December is a reminder that Americans live in a deranged Christian Theocracy.

Christianity is deranged.  And in December, its deranged imagery is everywhere.

To accept Christian mythology, one must believe there once existed an idyllic garden where the first two specimens of humanity lived under the tyranny of a male god named Jehovah.  The woman was fabricated from one of the man’s ribs.

The woman was convinced by a talking snake to challenge the will of this god by sharing a magic apple with the male.  After eating the apple, which may be a metaphor for fornicating or acquiring forbidden knowledge, the two humans were kicked out of the garden.

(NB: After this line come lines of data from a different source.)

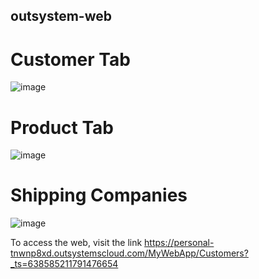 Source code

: ## outsystem-web
# Customer Tab
![image](https://github.com/user-attachments/assets/70168905-6b35-4fd4-ae24-529e90d8f9f3)

# Product Tab
![image](https://github.com/user-attachments/assets/36cd09f6-6118-4d8a-83aa-0bb037800603)

# Shipping Companies
![image](https://github.com/user-attachments/assets/b29d4fe3-6d2e-4e8e-95c3-585c401d726f)



To access the web, visit the link https://personal-tnwnp8xd.outsystemscloud.com/MyWebApp/Customers?_ts=638585211791476654

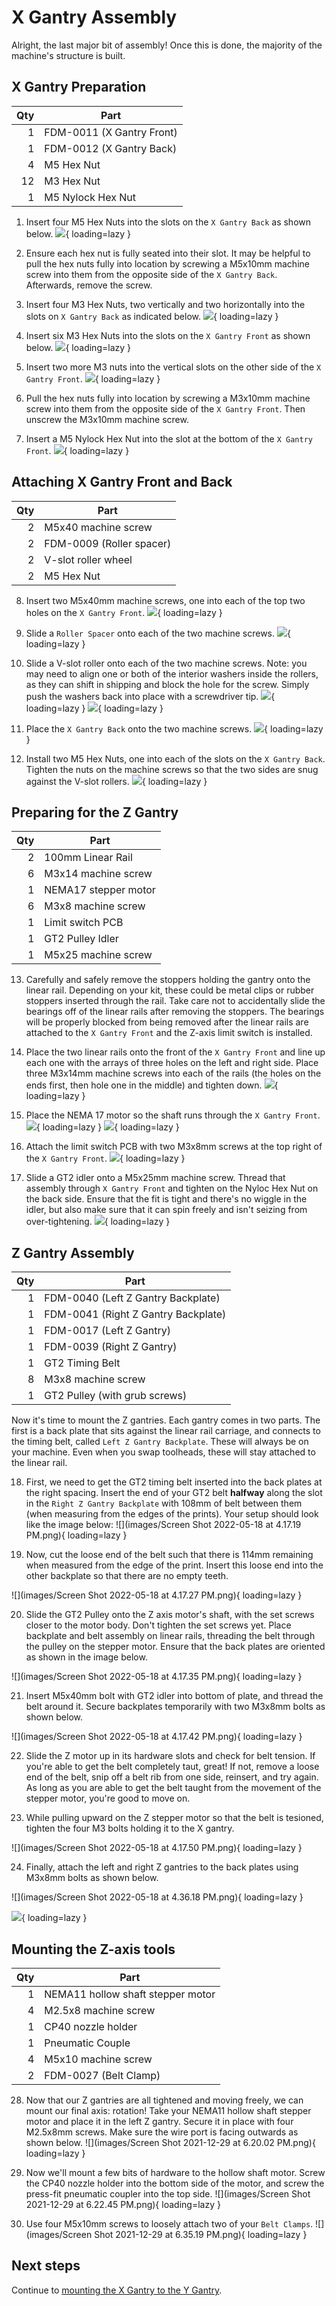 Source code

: # X Gantry Assembly

Alright, the last major bit of assembly! Once this is done, the majority of the machine's structure is built.

## X Gantry Preparation

| Qty | Part                      |
|----:|---------------------------|
|   1 | FDM-0011 (X Gantry Front) |
|   1 | FDM-0012 (X Gantry Back)  |
|   4 | M5 Hex Nut                |
|  12 | M3 Hex Nut                |
|   1 | M5 Nylock Hex Nut         |

1. Insert four M5 Hex Nuts into the slots on the `X Gantry Back` as shown below.
  ![](images/X-Gantry-Assembly-Step-1.png){ loading=lazy }

2. Ensure each hex nut is fully seated into their slot. It may be helpful to pull the hex nuts fully into location by screwing a M5x10mm machine screw into them from the opposite side of the `X Gantry Back`. Afterwards, remove the screw.

3. Insert four M3 Hex Nuts, two vertically and two horizontally into the slots on `X Gantry Back` as indicated below.
  ![](images/X-Gantry-Assembly-Step-3-2-ALT.png){ loading=lazy }

4. Insert six M3 Hex Nuts into the slots on the `X Gantry Front` as shown below.
  ![](images/X-Gantry-Assembly-Step-4.png){ loading=lazy }

5. Insert two more M3 nuts into the vertical slots on the other side of the `X Gantry Front`.
  ![](images/X-Gantry-Assembly-Step-4-2.png){ loading=lazy }

6. Pull the hex nuts fully into location by screwing a M3x10mm machine screw into them from the opposite side of the `X Gantry Front`. Then unscrew the M3x10mm machine screw.

7. Insert a M5 Nylock Hex Nut into the slot at the bottom of the `X Gantry Front`.
  ![](images/X-Gantry-Assembly-Step-6.png){ loading=lazy }

## Attaching X Gantry Front and Back

| Qty | Part                     |
|----:|--------------------------|
|   2 | M5x40 machine screw      |
|   2 | FDM-0009 (Roller spacer) |
|   2 | V-slot roller wheel      |
|   2 | M5 Hex Nut               |

8. Insert two M5x40mm machine screws, one into each of the top two holes on the `X Gantry Front`.
  ![](images/X-Gantry-Assembly-Step-7.png){ loading=lazy }

9. Slide a `Roller Spacer` onto each of the two machine screws.
  ![](images/X-Gantry-Assembly-Step-7-2.png){ loading=lazy }

10. Slide a V-slot roller onto each of the two machine screws. Note: you may need to align one or both of the interior washers inside the rollers, as they can shift in shipping and block the hole for the screw. Simply push  the washers back into place with a screwdriver tip.
  ![](images/X-Gantry-Assembly-Step-7-3.png){ loading=lazy }
  ![](images/X-Gantry-Assembly-Step-7-4.png){ loading=lazy }

11. Place the `X Gantry Back` onto the two machine screws.
  ![](images/X-Gantry-Assembly-Step-8.png){ loading=lazy }

12. Install two M5 Hex Nuts, one into each of the slots on the `X Gantry Back`. Tighten the nuts on the machine screws so that the two sides are snug against the V-slot rollers.
  ![](images/X-Gantry-Assembly-Step-9-ALT-2.png){ loading=lazy }

## Preparing for the Z Gantry

| Qty | Part                 |
|----:|----------------------|
|   2 | 100mm Linear Rail    |
|   6 | M3x14 machine screw  |
|   1 | NEMA17 stepper motor |
|   6 | M3x8 machine screw   |
|   1 | Limit switch PCB     |
|   1 | GT2 Pulley Idler     |
|   1 | M5x25 machine screw  |

13.  Carefully and safely remove the stoppers holding the gantry onto the linear rail. Depending on your kit, these could be metal clips or rubber stoppers inserted through the rail. Take care not to accidentally slide the bearings off of the linear rails after removing the stoppers. The bearings will be properly blocked from being removed after the linear rails are attached to the `X Gantry Front` and the Z-axis limit switch is installed.

14.  Place the two linear rails onto the front of the `X Gantry Front` and line up each one with the arrays of three holes on the left and right side. Place three M3x14mm machine screws into each of the rails (the holes on the ends first, then hole one in the middle) and tighten down.
  ![](images/X-Gantry-Assembly-Step-10.png){ loading=lazy }

15. Place the NEMA 17 motor so the shaft runs through the `X Gantry Front`.
  ![](images/X-Gantry-Assembly-Step-11.png){ loading=lazy }
  ![](images/X-Gantry-Assembly-Step-11-2-MANUAL.png){ loading=lazy }

16. Attach the limit switch PCB with two M3x8mm screws at the top right of the `X Gantry Front`.
  ![](images/X-Gantry-Assembly-Step-12.png){ loading=lazy }

17. Slide a GT2 idler onto a M5x25mm machine screw. Thread that assembly through `X Gantry Front` and tighten on the Nyloc Hex Nut on the back side. Ensure that the fit is tight and there's no wiggle in the idler, but also make sure that it can spin freely and isn't seizing from over-tightening.
  ![](images/X-Gantry-Assembly-Step-13.png){ loading=lazy }

## Z Gantry Assembly

| Qty | Part                                |
|----:|-------------------------------------|
|   1 | FDM-0040 (Left Z Gantry Backplate)  |
|   1 | FDM-0041 (Right Z Gantry Backplate) |
|   1 | FDM-0017 (Left Z Gantry)            |
|   1 | FDM-0039 (Right Z Gantry)           |
|   1 | GT2 Timing Belt                     |
|   8 | M3x8 machine screw                  |
|   1 | GT2 Pulley (with grub screws)       |

Now it's time to mount the Z gantries. Each gantry comes in two parts. The first is a back plate that sits against the linear rail carriage, and connects to the timing belt, called `Left Z Gantry Backplate`. These will always be on your machine. Even when you swap toolheads, these will stay attached to the linear rail.

18. First, we need to get the GT2 timing belt inserted into the back plates at the right spacing. Insert the end of your GT2 belt **halfway** along the slot in the `Right Z Gantry Backplate` with 108mm of belt between them (when measuring from the edges of the prints). Your setup should look like the image below:
  ![](images/Screen Shot 2022-05-18 at 4.17.19 PM.png){ loading=lazy }

19. Now, cut the loose end of the belt such that there is 114mm remaining when measured from the edge of the print. Insert this loose end into the other backplate so that there are no empty teeth.

![](images/Screen Shot 2022-05-18 at 4.17.27 PM.png){ loading=lazy }

20.   Slide the GT2 Pulley onto the Z axis motor's shaft, with the set screws closer to the motor body. Don't tighten the set screws yet. Place backplate and belt assembly on linear rails, threading the belt through the pulley on the stepper motor. Ensure that the back plates are oriented as shown in the image below.

![](images/Screen Shot 2022-05-18 at 4.17.35 PM.png){ loading=lazy }

21.  Insert M5x40mm bolt with GT2 idler into bottom of plate, and thread the belt around it. Secure backplates temporarily with two M3x8mm bolts as shown below.

![](images/Screen Shot 2022-05-18 at 4.17.42 PM.png){ loading=lazy }

22.  Slide the Z motor up in its hardware slots and check for belt tension. If you're able to get the belt completely taut, great! If not, remove a loose end of the belt, snip off a belt rib from one side, reinsert, and try again. As long as you are able to get the belt taught from the movement of the stepper motor, you're good to move on.

23. While pulling upward on the Z stepper motor so that the belt is tesioned, tighten the four M3 bolts holding it to the X gantry.

![](images/Screen Shot 2022-05-18 at 4.17.50 PM.png){ loading=lazy }

24. Finally, attach the left and right Z gantries to the back plates using M3x8mm bolts as shown below.

![](images/Screen Shot 2022-05-18 at 4.36.18 PM.png){ loading=lazy }

  ![](images/IMG_0704.JPG){ loading=lazy }



## Mounting the Z-axis tools

| Qty | Part                              |
|----:|-----------------------------------|
|   1 | NEMA11 hollow shaft stepper motor |
|   4 | M2.5x8 machine screw              |
|   1 | CP40 nozzle holder                |
|   1 | Pneumatic Couple                  |
|   4 | M5x10 machine screw               |
|   2 | FDM-0027 (Belt Clamp)             |

28. Now that our Z gantries are all tightened and moving freely, we can mount our final axis: rotation! Take your NEMA11 hollow shaft stepper motor and place it in the left Z gantry. Secure it in place with four M2.5x8mm screws. Make sure the wire port is facing outwards as shown below.
  ![](images/Screen Shot 2021-12-29 at 6.20.02 PM.png){ loading=lazy }

29. Now we'll mount a few bits of hardware to the hollow shaft motor. Screw the CP40 nozzle holder into the bottom side of the motor, and screw the press-fit pneumatic coupler into the top side.
  ![](images/Screen Shot 2021-12-29 at 6.22.45 PM.png){ loading=lazy }

30. Use four M5x10mm screws to loosely attach two of your `Belt Clamps`.
  ![](images/Screen Shot 2021-12-29 at 6.35.19 PM.png){ loading=lazy }

## Next steps

Continue to [mounting the X Gantry to the Y Gantry](../8-mount-x-to-y/index.md).

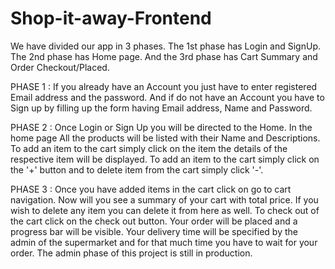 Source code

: # Shop-it-away-Frontend 
We have divided our app in 3 phases.
The 1st phase has Login and SignUp.
The 2nd phase has Home page.
And the 3rd phase has Cart Summary and Order Checkout/Placed.

PHASE 1 :
If you already have an Account you just have to enter registered Email address and the password.
And if do not have an Account you have to Sign up by filling up the form having Email address, Name and Password.

PHASE 2 :
Once Login or Sign Up you will be directed to the Home.
In the home page All the products will be listed with their Name and Descriptions.
To add an item to the cart simply click on the item the details of the respective item will be displayed.
To add an item to the cart simply click on the '+' button and to delete item from the cart simply click '-'.

PHASE 3 :
Once you have added items in the cart click on go to cart navigation. 
Now will you see a summary of your cart with total price.
If you wish to delete any item you can delete it from here as well.
To check out of the cart click on the check out button.
Your order will be placed and a progress bar will be visible.
Your delivery time will be specified by the admin of the supermarket and for that much time you have to wait for your order.
The admin phase of this project is still in production.
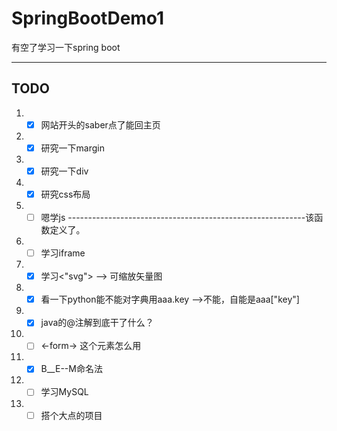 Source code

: # SpringBootDemo1

有空了学习一下spring boot

---

## TODO

[//]: # (TODO)

1. - [x] 网站开头的saber点了能回主页
2. - [x] 研究一下margin
3. - [x] 研究一下div
4. - [x] 研究css布局
5. - [ ] 嗯学js  -----------------------------------------------------------该函数定义了。
6. - [ ] 学习iframe
7. - [x] 学习<"svg">   --> 可缩放矢量图
8. - [x] 看一下python能不能对字典用aaa.key  -->不能，自能是aaa["key"]
9. - [x] java的@注解到底干了什么？
10. - [ ] <-form-> 这个元素怎么用
11. - [x] B__E--M命名法
12. - [ ] 学习MySQL
13. - [ ] 搭个大点的项目
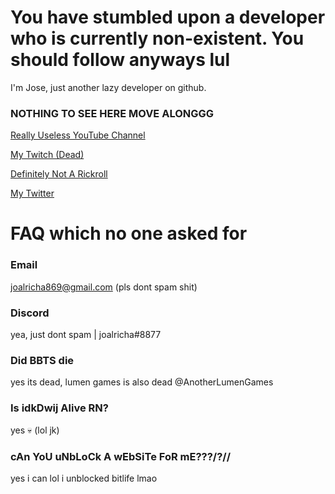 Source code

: # You have stumbled upon a developer who is currently non-existent. You should follow anyways lul

I'm Jose, just another lazy developer on github. 

### NOTHING TO SEE HERE MOVE ALONGGG

[Really Useless YouTube Channel](https://www.youtube.com/channel/UCCAJQLCgq0HAeCYGrwVG1qQ)

[My Twitch (Dead)](https://twitch.tv/joalricha)

[Definitely Not A Rickroll](https://onesquareminesweeper.com)

[My Twitter](https://www.youtube.com/watch?v=xMHJGd3wwZk)

# FAQ which no one asked for

### Email
joalricha869@gmail.com (pls dont spam shit)

### Discord
yea, just dont spam | joalricha#8877

### Did BBTS die
yes its dead, lumen games is also dead @AnotherLumenGames

### Is idkDwij Alive RN?
yes 💀 (lol jk)

### cAn YoU uNbLoCk A wEbSiTe FoR mE???/?//
yes i can lol i unblocked bitlife lmao
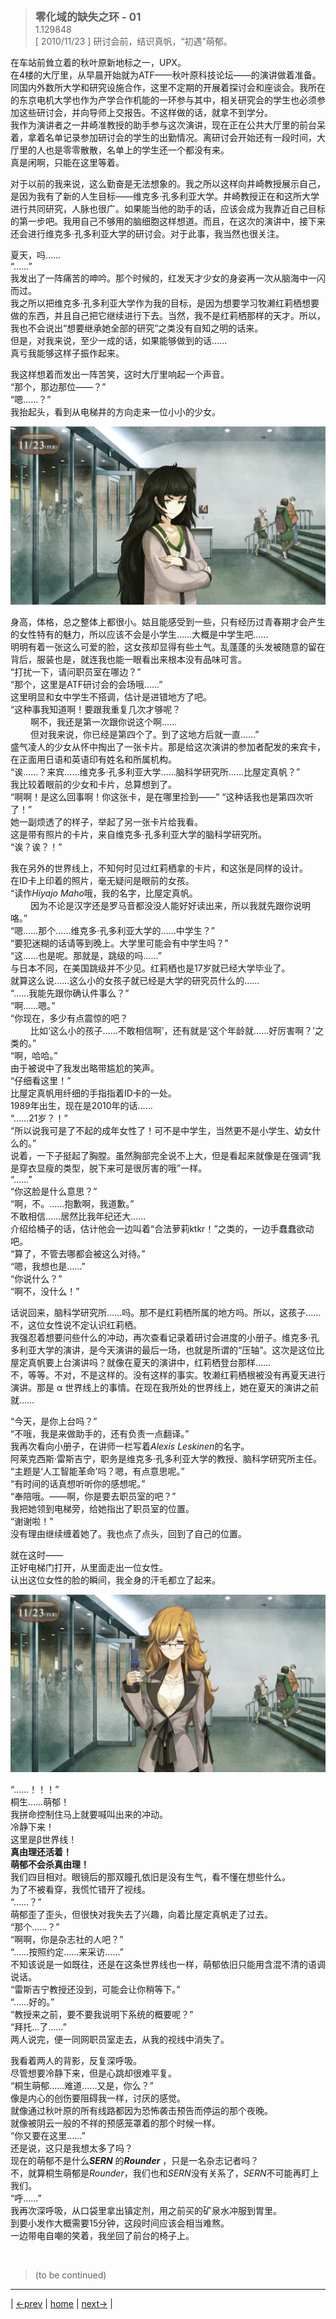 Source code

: > <big> **零化域的缺失之环 - 01** </big>  
> 1.129848  
> [ 2010/11/23 ] 研讨会前，结识真帆，“初遇”萌郁。

在车站前耸立着的秋叶原新地标之一，UPX。  
在4楼的大厅里，从早晨开始就为ATF——秋叶原科技论坛——的演讲做着准备。  
同国内外数所大学和研究设施合作，这里不定期的开展着探讨会和座谈会。我所在的东京电机大学也作为产学合作机能的一环参与其中，相关研究会的学生也必须参加这些研讨会，并向导师上交报告。不这样做的话，就拿不到学分。  
我作为演讲者之一井崎准教授的助手参与这次演讲，现在正在公共大厅里的前台呆着，拿着名单记录参加研讨会的学生的出勤情况。离研讨会开始还有一段时间，大厅里的人也是零零散散，名单上的学生还一个都没有来。  
真是闲啊，只能在这里等着。  

对于以前的我来说，这么勤奋是无法想象的。我之所以这样向井崎教授展示自己，是因为我有了新的人生目标——维克多·孔多利亚大学。井崎教授正在和这所大学进行共同研究，人脉也很广。如果能当他的助手的话，应该会成为我靠近自己目标的第一步吧。我用自己不够用的脑细胞这样想道。而且，在这次的演讲中，接下来还会进行维克多·孔多利亚大学的研讨会。对于此事，我当然也很关注。  

夏天，吗……  
“……”  
我发出了一阵痛苦的呻吟。那个时候的，红发天才少女的身姿再一次从脑海中一闪而过。  
我之所以把维克多·孔多利亚大学作为我的目标，是因为想要学习牧濑红莉栖想要做的东西，并且自己把它继续进行下去。当然，我不是红莉栖那样的天才。所以，我也不会说出“想要继承她全部的研究”之类没有自知之明的话来。  
但是，对我来说，至少一成的话，如果能够做到的话……  
真亏我能够这样子振作起来。  

我这样想着而发出一阵苦笑，这时大厅里响起一个声音。  
“那个，那边那位——？”  
“嗯……？”  
我抬起头，看到从电梯井的方向走来一位小小的少女。  

![](../pics/003.png)

身高，体格，总之整体上都很小。姑且能感受到一些，只有经历过青春期才会产生的女性特有的魅力，所以应该不会是小学生……大概是中学生吧……  
明明有着一张这么可爱的脸，这女孩却显得有些土气。乱蓬蓬的头发被随意的留在背后，服装也是，就连我也能一眼看出来根本没有品味可言。  
“打扰一下，请问职员室在哪边？”  
“那个，这里是ATF研讨会的会场哦……”  
这里明显和女中学生不搭调，估计是进错地方了吧。  
“这种事我知道啊！要跟我重复几次才够呢？  
&emsp;&emsp; 啊不，我还是第一次跟你说这个啊……  
&emsp;&emsp; 但对我来说，你已经是第四个了。到了这地方后就一直……”  
盛气凌人的少女从怀中掏出了一张卡片。那是给这次演讲的参加者配发的来宾卡，在正面用日语和英语印有姓名和所属机构。  
“诶……？来宾……维克多·孔多利亚大学……脑科学研究所……比屋定真帆？”  
我比较着眼前的少女和卡片，总算想到了。  
“啊啊！是这么回事啊！你这张卡，是在哪里捡到——”
“这种话我也是第四次听了！”  
她一副烦透了的样子，举起了另一张卡片给我看。  
这是带有照片的卡片，来自维克多·孔多利亚大学的脑科学研究所。  
“诶？诶？！”  

我在另外的世界线上，不知何时见过红莉栖拿的卡片，和这张是同样的设计。  
在ID卡上印着的照片，毫无疑问是眼前的女孩。  
“读作*Hiyajo Maho*哦，我的名字，比屋定真帆。  
&emsp;&emsp; 因为不论是汉字还是罗马音都没没人能好好读出来，所以我就先跟你说明咯。”  
“嗯……那个……维克多·孔多利亚大学的……中学生？”  
“要犯迷糊的话请等到晚上。大学里可能会有中学生吗？”  
“这……也是呢。那就是，跳级的吗……”  
与日本不同，在美国跳级并不少见。红莉栖也是17岁就已经大学毕业了。  
就算这么说……这么小的女孩子就已经是大学的研究员什么的……  
“……我能先跟你确认件事么？”  
“啊……嗯。”  
“你现在，多少有点震惊的吧？  
&emsp;&emsp; 比如‘这么小的孩子……不敢相信啊’，还有就是‘这个年龄就……好厉害啊？’之类的。”  
“啊，哈哈。”  
由于被说中了我发出略带尴尬的笑声。  
“仔细看这里！”  
比屋定真帆用纤细的手指指着ID卡的一处。  
1989年出生，现在是2010年的话……  
“……21岁？！”  
“所以说我可是了不起的成年女性了！可不是中学生，当然更不是小学生、幼女什么的。”  
说着，一下子挺起了胸膛。虽然胸部完全说不上大，但是看起来就像是在强调“我是穿衣显瘦的类型，脱下来可是很厉害的哦”一样。  
“……”  
“你这脸是什么意思？”  
“啊，不。……抱歉啊，我道歉。”  
不敢相信……居然比我年纪还大……  
介绍给桶子的话，估计他会一边叫着“合法萝莉ktkr！”之类的，一边手蠢蠢欲动吧。  
“算了，不管去哪都会被这么对待。”  
“嗯，我想也是……”  
“你说什么？”  
“啊不，没什么！”  

话说回来，脑科学研究所……吗。那不是红莉栖所属的地方吗。所以，这孩子……不，这位女性说不定认识红莉栖。  
我强忍着想要问些什么的冲动，再次查看记录着研讨会进度的小册子。维克多·孔多利亚大学的演讲，是今天演讲的最后一场，也就是所谓的“压轴”。这次是这位比屋定真帆要上台演讲吗？就像在夏天的演讲中，红莉栖登台那样……  
不，等等。不对，不是这样的。没有这样的事实。牧濑红莉栖根被没有再夏天进行演讲。那是 α 世界线上的事情。在现在我所处的世界线上，她在夏天的演讲之前就……  

“今天，是你上台吗？”  
“不哦，我是来做助手的，还有负责一点翻译。”  
我再次看向小册子，在讲师一栏写着*Alexis Leskinen*的名字。  
阿莱克西斯·雷斯吉宁，职务是维克多·孔多利亚大学的教授、脑科学研究所主任。  
“主题是‘人工智能革命’吗？嗯，有点意思呢。”  
“有时间的话真想听听你的感想呢。”  
“奉陪哦。——啊，你是要去职员室的吧？”  
我把她领到电梯旁，给她指出了职员室的位置。  
“谢谢啦！”  
没有理由继续缠着她了。我也点了点头，回到了自己的位置。  

就在这时——  
正好电梯门打开，从里面走出一位女性。  
认出这位女性的脸的瞬间，我全身的汗毛都立了起来。

![](../pics/004.png)

“……！！！”  
桐生……萌郁！  
我拼命控制住马上就要喊叫出来的冲动。  
冷静下来！  
这里是β世界线！  
**真由理还活着！**  
**萌郁不会杀真由理！**  
我们四目相对。眼镜后的那双瞳孔依旧是没有生气，看不懂在想些什么。  
为了不被看穿，我慌忙错开了视线。  
“……？”  
萌郁歪了歪头，但很快对我失去了兴趣，向着比屋定真帆走了过去。  
“那个……？”  
“啊啊，你是杂志社的人吧？”  
“……按照约定……来采访……”  
不知该说是一如既往，还是在这条世界线也一样，萌郁依旧只能用含混不清的语调说话。  
“雷斯吉宁教授还没到，可能会让你稍等下。”  
“……好的。”  
“教授来之前，要不要我说明下系统的概要呢？”  
“拜托…了……”  
两人说完，便一同网职员室走去，从我的视线中消失了。  

我看着两人的背影，反复深呼吸。  
尽管想要冷静下来，但是心跳却很难平复。  
“桐生萌郁……难道……又是，你么？”  
像是内心的创伤要阻碍我一样，讨厌的感觉。  
就像通过秋叶原的所有线路都因为恐怖袭击预告而停运的那个夜晚。  
就像被阴云一般的不祥的预感笼罩着的那个时候一样。  
“你又要在这里……”  
还是说，这只是我想太多了吗？  
现在的萌郁不是什么***SERN*** 的***Rounder*** ，只是一名杂志记者吗？  
不，就算桐生萌郁是*Rounder*，我们也和*SERN*没有关系了，*SERN*不可能再盯上我们。  
“呼……”  
我再次深呼吸，从口袋里拿出镇定剂，用之前买的矿泉水冲服到胃里。  
到要小发作大概需要15分钟，这段时间应该会相当难熬。  
一边带电自嘲的笑着，我坐回了前台的椅子上。


<br/>  

> (to be continued)
---

| [←prev](./000) | [home](../../) | [next→](./002) |  
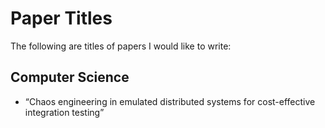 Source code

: # Paper Titles

The following are titles of papers I would like to write:

## Computer Science

- “Chaos engineering in emulated distributed systems for cost-effective integration testing”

All of humankind was stained by this “sin”—a crime whose victim is the male god, and had to bear this stigma until the male god decided to forgive them.

The male god, said to be omniscient and omnipotent, nevertheless could not figure out how to forgive humankind without artificially inseminating a virgin with a test-tube of god sperm carried down to earth by something called “The Holy spirit”; the virgin bore a male child; the male child grew up and practiced magic like walking on water and raising the dead until, at the age of 33, he was nailed to a cross, where he dangled until he died.

Three days after he died, his cadaver got up and walked out of the crypt like the zombies in a George Romero movie.

Christianity is polytheistic.  Among the gods in the Christian Pantheon are Jehovah, Jesus, The Holy Spirit, The Virgin Mary, dozens of saints, Rudolph the Red Nosed Reindeer, Snow White and the Seven Dwarfs, nutcrackers, Santa Claus, and Frosty the Snowman.

Images of all these gods are displayed in front of Christian houses in December.

There is as much evidence for the Pagan gods as there is for the Christian gods. Ovid’s  Metamorphoses, the plays of Aeschylus, Sophocles, and Euripides, Virgil’s Aeneid, Homer’s The Iliad, and The Odyssey, are among the many  works that testify to the existence of Athena and company.

The Pagan gods were more interesting than Jesus and his gang.  And Athena  could beat up Jesus and his sissy apostles all by herself.

Happy Natalis solis invicti.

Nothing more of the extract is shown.